Hello,
Welcome back to another edition of The Game Business Micro.
Things are a lot busier this week, and one company that made a lot of noise (and is starting to dominate our Micros a bit) is Xbox, which detailed the beginnings of a strategy in a memo to staff this week, alongside making changes to its Game Pass offering.
Elsewhere, Circana reveals some pretty good US sales figures and the Warner Bros and Paramount deal overcomes its first hurdle.
And a reminder to all paid subscribers to The Game Business: You can come to our Live event as part of your subscription. The event will feature on-stage interviews with EA’s Laura Miele, games legend Jason Rubin and leading analyst Matthew Ball. But you do have to register. You can’t just turn up with a subscription, because we won’t have the room. You can sign-up below.
Let’s go.
Xbox charms fans and shows its thinking
In Brief: Microsoft Gaming will now be called Xbox going forward. The company has set ‘daily active players’ as its ‘new North Star’. In addition, it’s set out its ambitions around hardware, content, experience and services.
The firm’s Asha Sharma and Mat Booty wrote in a memo: “Xbox will be where the world plays and creates. We will build a global platform that connects players and creators everywhere. Console is at the foundation, delivering a premium experience, and cloud brings that experience to any device. You can play where you want, and your games, progress, friends, and identity stay with you across console, PC, mobile, and cloud.
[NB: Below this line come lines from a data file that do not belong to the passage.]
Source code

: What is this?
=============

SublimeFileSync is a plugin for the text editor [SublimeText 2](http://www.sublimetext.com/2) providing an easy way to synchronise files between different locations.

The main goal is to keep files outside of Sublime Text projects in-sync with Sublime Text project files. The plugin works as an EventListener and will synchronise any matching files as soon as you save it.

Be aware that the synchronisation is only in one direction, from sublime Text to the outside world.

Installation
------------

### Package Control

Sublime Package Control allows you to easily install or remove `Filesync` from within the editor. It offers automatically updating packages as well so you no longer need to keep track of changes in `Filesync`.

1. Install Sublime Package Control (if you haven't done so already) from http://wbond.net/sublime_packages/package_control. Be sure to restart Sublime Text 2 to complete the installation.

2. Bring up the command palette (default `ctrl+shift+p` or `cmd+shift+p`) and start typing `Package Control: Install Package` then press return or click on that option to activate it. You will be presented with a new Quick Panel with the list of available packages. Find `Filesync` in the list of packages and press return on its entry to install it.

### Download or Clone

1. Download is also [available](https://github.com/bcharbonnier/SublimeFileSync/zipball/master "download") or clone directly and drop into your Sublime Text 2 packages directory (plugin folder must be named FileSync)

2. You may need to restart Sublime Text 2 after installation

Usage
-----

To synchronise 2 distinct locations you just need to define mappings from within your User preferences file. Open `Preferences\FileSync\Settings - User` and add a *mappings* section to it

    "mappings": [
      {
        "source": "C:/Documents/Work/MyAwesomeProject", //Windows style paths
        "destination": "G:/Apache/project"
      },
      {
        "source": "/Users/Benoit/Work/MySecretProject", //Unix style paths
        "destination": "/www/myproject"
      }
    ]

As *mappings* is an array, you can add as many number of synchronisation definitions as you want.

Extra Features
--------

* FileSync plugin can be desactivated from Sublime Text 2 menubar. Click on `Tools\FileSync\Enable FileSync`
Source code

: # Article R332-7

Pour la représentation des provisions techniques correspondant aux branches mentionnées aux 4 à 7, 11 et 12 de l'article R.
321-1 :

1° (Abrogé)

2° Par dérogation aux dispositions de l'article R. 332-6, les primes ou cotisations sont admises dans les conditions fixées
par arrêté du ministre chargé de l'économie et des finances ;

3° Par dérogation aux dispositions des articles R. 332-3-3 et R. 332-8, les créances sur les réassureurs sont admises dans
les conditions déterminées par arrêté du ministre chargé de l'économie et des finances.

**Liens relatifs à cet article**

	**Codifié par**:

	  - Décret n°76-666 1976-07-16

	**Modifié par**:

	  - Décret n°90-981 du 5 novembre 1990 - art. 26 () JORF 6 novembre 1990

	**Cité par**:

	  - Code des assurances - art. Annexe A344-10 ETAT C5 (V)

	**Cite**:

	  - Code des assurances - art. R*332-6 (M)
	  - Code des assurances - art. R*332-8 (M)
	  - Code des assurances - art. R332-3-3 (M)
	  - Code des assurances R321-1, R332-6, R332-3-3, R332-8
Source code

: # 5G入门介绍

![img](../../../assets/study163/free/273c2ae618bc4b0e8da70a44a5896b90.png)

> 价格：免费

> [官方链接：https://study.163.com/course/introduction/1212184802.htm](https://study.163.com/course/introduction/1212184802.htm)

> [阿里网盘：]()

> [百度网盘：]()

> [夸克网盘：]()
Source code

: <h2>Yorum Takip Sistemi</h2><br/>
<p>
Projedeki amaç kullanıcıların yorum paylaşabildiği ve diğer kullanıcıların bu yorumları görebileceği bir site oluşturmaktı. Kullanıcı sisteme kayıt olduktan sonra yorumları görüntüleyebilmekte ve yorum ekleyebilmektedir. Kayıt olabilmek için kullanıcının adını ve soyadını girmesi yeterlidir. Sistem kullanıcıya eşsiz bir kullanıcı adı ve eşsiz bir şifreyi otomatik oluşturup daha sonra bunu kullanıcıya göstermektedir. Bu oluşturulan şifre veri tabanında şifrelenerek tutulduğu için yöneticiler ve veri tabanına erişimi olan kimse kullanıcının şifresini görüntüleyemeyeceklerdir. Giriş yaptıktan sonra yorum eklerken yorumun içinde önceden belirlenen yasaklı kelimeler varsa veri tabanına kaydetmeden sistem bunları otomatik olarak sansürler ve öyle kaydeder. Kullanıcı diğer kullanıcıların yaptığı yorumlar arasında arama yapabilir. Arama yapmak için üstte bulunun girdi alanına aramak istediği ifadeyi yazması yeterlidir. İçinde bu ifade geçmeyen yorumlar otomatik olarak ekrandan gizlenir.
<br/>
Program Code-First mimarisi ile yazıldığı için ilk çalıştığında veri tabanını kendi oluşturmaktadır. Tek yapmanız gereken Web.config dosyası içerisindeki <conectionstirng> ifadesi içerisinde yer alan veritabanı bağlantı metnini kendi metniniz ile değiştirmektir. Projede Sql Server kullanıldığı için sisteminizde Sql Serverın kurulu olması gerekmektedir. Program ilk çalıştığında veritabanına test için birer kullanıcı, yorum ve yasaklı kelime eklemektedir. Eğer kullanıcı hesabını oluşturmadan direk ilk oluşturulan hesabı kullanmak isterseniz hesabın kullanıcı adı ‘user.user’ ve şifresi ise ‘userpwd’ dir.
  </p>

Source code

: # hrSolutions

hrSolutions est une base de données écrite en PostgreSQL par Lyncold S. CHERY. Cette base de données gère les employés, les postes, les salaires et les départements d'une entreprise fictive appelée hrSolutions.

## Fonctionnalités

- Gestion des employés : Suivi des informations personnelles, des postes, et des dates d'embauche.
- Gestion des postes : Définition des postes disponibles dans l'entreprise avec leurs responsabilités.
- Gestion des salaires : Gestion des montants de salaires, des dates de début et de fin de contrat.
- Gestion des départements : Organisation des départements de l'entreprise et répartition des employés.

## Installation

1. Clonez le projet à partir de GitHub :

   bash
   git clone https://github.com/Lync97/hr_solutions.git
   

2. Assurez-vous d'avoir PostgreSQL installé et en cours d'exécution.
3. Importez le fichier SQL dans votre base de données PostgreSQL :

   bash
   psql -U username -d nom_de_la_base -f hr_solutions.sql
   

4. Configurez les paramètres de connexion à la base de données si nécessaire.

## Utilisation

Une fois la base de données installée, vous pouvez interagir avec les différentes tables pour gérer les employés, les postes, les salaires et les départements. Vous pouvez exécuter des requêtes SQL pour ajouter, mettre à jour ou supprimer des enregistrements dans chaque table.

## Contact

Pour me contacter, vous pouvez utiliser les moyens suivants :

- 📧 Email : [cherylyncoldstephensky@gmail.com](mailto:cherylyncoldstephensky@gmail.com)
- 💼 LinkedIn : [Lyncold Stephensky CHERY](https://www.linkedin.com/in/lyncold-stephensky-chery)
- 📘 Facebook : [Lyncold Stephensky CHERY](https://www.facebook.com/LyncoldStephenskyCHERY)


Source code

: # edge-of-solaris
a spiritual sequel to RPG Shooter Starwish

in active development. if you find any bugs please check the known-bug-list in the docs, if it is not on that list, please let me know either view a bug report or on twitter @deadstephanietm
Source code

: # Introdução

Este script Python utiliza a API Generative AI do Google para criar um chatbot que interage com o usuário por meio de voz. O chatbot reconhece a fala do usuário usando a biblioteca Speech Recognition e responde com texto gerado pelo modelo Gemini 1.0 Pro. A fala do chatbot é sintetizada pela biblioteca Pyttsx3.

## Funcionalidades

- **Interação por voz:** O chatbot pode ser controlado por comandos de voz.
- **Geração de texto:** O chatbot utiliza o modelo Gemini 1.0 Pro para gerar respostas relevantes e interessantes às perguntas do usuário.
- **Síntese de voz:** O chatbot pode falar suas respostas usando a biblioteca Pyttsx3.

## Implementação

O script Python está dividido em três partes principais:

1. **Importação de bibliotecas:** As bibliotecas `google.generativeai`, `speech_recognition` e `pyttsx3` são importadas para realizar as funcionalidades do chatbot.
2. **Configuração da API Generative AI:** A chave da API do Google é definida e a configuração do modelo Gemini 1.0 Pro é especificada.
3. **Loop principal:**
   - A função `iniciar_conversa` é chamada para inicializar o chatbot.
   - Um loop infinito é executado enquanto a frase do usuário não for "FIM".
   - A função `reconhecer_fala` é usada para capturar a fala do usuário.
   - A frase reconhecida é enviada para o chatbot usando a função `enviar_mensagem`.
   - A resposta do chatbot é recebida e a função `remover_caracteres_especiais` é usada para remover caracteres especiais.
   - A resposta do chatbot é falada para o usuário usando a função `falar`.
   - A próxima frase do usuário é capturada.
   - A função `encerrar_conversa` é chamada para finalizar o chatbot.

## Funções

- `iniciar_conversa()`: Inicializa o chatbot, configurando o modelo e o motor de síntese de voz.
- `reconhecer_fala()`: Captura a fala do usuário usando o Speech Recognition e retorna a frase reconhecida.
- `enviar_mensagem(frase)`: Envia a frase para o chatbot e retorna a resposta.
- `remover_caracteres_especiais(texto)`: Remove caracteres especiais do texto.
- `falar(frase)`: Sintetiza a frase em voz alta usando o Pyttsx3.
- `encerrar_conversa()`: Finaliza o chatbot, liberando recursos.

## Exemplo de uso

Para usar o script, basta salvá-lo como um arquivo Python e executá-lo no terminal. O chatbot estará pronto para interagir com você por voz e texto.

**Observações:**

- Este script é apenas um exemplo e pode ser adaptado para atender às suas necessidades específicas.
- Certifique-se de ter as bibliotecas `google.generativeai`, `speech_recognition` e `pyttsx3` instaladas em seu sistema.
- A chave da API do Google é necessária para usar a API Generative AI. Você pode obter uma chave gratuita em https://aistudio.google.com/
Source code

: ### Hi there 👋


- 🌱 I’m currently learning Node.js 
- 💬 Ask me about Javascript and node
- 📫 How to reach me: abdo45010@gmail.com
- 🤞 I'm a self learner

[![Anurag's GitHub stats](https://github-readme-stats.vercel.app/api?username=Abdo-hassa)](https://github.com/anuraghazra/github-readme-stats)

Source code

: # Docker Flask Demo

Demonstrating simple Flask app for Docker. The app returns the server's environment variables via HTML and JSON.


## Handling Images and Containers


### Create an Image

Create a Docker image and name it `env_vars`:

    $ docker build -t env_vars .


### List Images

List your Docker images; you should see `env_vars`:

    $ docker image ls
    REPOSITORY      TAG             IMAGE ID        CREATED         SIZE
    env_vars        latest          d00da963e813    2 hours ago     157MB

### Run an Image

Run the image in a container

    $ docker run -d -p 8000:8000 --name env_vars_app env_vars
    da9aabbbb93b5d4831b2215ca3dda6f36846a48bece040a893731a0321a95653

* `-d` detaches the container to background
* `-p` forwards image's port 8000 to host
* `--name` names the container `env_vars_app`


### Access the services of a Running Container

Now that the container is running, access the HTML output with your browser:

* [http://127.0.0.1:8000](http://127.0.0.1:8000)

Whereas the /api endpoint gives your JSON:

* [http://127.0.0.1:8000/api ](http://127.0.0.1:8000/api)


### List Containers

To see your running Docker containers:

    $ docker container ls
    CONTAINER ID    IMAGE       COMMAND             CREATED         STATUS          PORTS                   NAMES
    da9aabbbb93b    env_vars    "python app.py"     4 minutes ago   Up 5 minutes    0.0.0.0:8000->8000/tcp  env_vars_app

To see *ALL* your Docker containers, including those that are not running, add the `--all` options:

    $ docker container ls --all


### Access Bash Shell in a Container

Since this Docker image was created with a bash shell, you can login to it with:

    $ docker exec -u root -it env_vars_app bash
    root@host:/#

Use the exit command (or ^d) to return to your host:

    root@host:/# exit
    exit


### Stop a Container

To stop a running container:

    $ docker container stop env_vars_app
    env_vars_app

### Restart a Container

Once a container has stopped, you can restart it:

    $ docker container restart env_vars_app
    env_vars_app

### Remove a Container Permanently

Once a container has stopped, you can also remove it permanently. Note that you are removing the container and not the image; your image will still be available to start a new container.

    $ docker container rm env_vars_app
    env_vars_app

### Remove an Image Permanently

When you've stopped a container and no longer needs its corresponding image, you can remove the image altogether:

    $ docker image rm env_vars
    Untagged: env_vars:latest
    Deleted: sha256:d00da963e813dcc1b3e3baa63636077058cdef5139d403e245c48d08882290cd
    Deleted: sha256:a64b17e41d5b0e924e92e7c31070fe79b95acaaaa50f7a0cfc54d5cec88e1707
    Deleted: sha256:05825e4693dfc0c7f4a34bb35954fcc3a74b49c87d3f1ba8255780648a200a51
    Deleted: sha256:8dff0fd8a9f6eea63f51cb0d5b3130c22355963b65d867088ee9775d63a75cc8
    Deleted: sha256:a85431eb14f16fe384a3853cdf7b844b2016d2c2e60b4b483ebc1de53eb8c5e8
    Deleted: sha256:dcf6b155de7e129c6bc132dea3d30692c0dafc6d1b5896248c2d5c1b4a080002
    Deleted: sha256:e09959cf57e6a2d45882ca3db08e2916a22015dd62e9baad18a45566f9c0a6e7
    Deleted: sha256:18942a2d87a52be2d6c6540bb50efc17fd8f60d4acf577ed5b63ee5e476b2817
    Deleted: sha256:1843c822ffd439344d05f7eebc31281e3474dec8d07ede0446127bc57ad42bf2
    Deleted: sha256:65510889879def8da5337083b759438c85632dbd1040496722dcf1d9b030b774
“Xbox will be built to be affordable, personal, and open. We will offer flexible pricing so it’s easy to get started and keep playing. The experience will adapt to you, letting you customize how you play, helping you find what you’ll love, and connecting you with the right people. And we will be open to all creators, from individuals to the largest studios, giving anyone the tools to reach a global audience and keep their games growing over time.”
What You Need To Know:
Microsoft Gaming was established in January 2022 following the acquisition of Activision Blizzard.
In the memo, Xbox admitted that players are frustrated, its PC presence isn’t strong enough, pricing is hard for people to keep up with, and search, discovery and social have become too fragmented.
It also said that a new generation of players are coming online with different expectations, and that half of the game industry’s revenue is outside of Xbox’s core Western markets.
In terms of hardware, it wants to stabilize its current generation of consoles, deliver Project Helix as a device that plays PC and console games, and lead in high-performance accessories.
In terms of content, it will grow its popular brands, evolve third-party partnerships, expand into China and other mobile-first markets, maintain and grow its live games, and boost ‘creator-centric platforms’ such as Minecraft, Elder Scrolls and Sea of Thieves (I’ve asked what they mean by ‘creator centric platforms’).
In terms of experiences, the company wants to make Xbox the best place for developers to make games, and will overhaul discovery, customization, social and personalization.
And in terms of services, it will fortify Game Pass with ‘clear differentiation’ and make cloud play ‘feel native, fast and reliable’. It may use M&A to accelerate slow growth areas in the services segment.
Xbox also said it will re-evaluate its approach to “exclusivity, windowing, and AI”, which is generating lots of conversation online.
Earlier in the week, Xbox reduced the price of the Game Pass Ultimate subscription service by over 23%, going from $29.99 to $22.99 a month. It also reduced PC Game Pass from $16.49 to $13.99 a month. As a result, future Call of Duty games won’t be included in either service when they launch, and will now arrive in the service around a year later.
My Take:
I heard a great analogy about Xbox’s PR strategy over the last two months.
It came from VGC’s Andy Robinson. He said that if he was to take over West Ham (his football team), the first thing he’d do is change the club’s logo back to the old one. It’s a cheap, quick, easy thing to do that will immediately get the fans on side.
That’s what Xbox is doing. It dropped the ‘This Is An Xbox’ marketing slogan, which fans hated, and replaced it with ‘the return of Xbox’, which they loved. Now, the division has rebranded itself from Microsoft Gaming to Xbox.
Those are just words. It is PR to delight the core base. Nobody called it Microsoft Gaming anyway, just as nobody calls PlayStation: Sony Interactive Entertainment. But it’s certainly been effective PR.